#### [RECORDS PROVIDED]
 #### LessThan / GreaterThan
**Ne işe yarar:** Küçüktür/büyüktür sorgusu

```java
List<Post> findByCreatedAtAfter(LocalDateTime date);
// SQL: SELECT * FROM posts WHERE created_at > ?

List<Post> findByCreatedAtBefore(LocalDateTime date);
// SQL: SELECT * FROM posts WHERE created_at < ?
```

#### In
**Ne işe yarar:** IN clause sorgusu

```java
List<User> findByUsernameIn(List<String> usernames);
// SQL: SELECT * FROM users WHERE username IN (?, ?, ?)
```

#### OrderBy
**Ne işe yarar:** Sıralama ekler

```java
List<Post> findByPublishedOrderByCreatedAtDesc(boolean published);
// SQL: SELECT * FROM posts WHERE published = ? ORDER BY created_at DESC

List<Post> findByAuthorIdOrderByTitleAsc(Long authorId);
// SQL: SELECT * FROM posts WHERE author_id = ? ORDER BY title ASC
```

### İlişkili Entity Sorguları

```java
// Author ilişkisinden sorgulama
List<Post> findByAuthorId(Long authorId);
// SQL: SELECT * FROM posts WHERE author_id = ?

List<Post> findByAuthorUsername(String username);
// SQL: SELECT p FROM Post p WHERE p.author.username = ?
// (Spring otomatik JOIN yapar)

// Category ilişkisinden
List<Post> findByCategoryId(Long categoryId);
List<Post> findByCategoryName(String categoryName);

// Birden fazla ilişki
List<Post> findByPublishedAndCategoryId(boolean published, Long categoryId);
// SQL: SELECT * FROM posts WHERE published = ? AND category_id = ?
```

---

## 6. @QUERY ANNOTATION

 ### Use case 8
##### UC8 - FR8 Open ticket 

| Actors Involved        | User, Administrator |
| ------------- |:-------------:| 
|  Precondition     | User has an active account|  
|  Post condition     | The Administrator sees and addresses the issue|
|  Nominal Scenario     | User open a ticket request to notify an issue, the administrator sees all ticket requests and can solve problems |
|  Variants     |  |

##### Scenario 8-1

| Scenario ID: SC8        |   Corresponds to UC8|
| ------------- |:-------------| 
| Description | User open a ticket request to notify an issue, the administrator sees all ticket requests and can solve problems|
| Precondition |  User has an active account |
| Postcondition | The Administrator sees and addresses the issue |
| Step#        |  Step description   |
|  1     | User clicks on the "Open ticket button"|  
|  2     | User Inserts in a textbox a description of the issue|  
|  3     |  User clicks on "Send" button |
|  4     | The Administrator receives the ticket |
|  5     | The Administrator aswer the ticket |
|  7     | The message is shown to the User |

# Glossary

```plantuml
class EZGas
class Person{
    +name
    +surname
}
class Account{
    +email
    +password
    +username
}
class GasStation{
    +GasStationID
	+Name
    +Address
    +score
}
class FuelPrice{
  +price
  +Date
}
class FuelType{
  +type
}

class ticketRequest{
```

#### [WHAT IS BEING ASKED]
Each record, from first to last, should be returned verbatim.

#### [RESULT OF THE TASK]
 #### LessThan / GreaterThan
**Ne işe yarar:** Küçüktür/büyüktür sorgusu

```java
List<Post> findByCreatedAtAfter(LocalDateTime date);
// SQL: SELECT * FROM posts WHERE created_at > ?

List<Post> findByCreatedAtBefore(LocalDateTime date);
// SQL: SELECT * FROM posts WHERE created_at < ?
```

#### In
**Ne işe yarar:** IN clause sorgusu

```java
List<User> findByUsernameIn(List<String> usernames);
// SQL: SELECT * FROM users WHERE username IN (?, ?, ?)
```

#### OrderBy
**Ne işe yarar:** Sıralama ekler

```java
List<Post> findByPublishedOrderByCreatedAtDesc(boolean published);
// SQL: SELECT * FROM posts WHERE published = ? ORDER BY created_at DESC

List<Post> findByAuthorIdOrderByTitleAsc(Long authorId);
// SQL: SELECT * FROM posts WHERE author_id = ? ORDER BY title ASC
```

### İlişkili Entity Sorguları

```java
// Author ilişkisinden sorgulama
List<Post> findByAuthorId(Long authorId);
// SQL: SELECT * FROM posts WHERE author_id = ?

List<Post> findByAuthorUsername(String username);
// SQL: SELECT p FROM Post p WHERE p.author.username = ?
// (Spring otomatik JOIN yapar)

// Category ilişkisinden
List<Post> findByCategoryId(Long categoryId);
List<Post> findByCategoryName(String categoryName);

// Birden fazla ilişki
List<Post> findByPublishedAndCategoryId(boolean published, Long categoryId);
// SQL: SELECT * FROM posts WHERE published = ? AND category_id = ?
```

---

## 6. @QUERY ANNOTATION

 ### Use case 8
##### UC8 - FR8 Open ticket 

| Actors Involved        | User, Administrator |
| ------------- |:-------------:| 
|  Precondition     | User has an active account|  
|  Post condition     | The Administrator sees and addresses the issue|
|  Nominal Scenario     | User open a ticket request to notify an issue, the administrator sees all ticket requests and can solve problems |
|  Variants     |  |

##### Scenario 8-1

| Scenario ID: SC8        |   Corresponds to UC8|
| ------------- |:-------------| 
| Description | User open a ticket request to notify an issue, the administrator sees all ticket requests and can solve problems|
| Precondition |  User has an active account |
| Postcondition | The Administrator sees and addresses the issue |
| Step#        |  Step description   |
|  1     | User clicks on the "Open ticket button"|  
|  2     | User Inserts in a textbox a description of the issue|  
|  3     |  User clicks on "Send" button |
|  4     | The Administrator receives the ticket |
|  5     | The Administrator aswer the ticket |
|  7     | The message is shown to the User |

# Glossary

```plantuml
class EZGas
class Person{
    +name
    +surname
}
class Account{
    +email
    +password
    +username
}
class GasStation{
    +GasStationID
	+Name
    +Address
    +score
}
class FuelPrice{
  +price
  +Date
}
class FuelType{
  +type
}

class ticketRequest{
```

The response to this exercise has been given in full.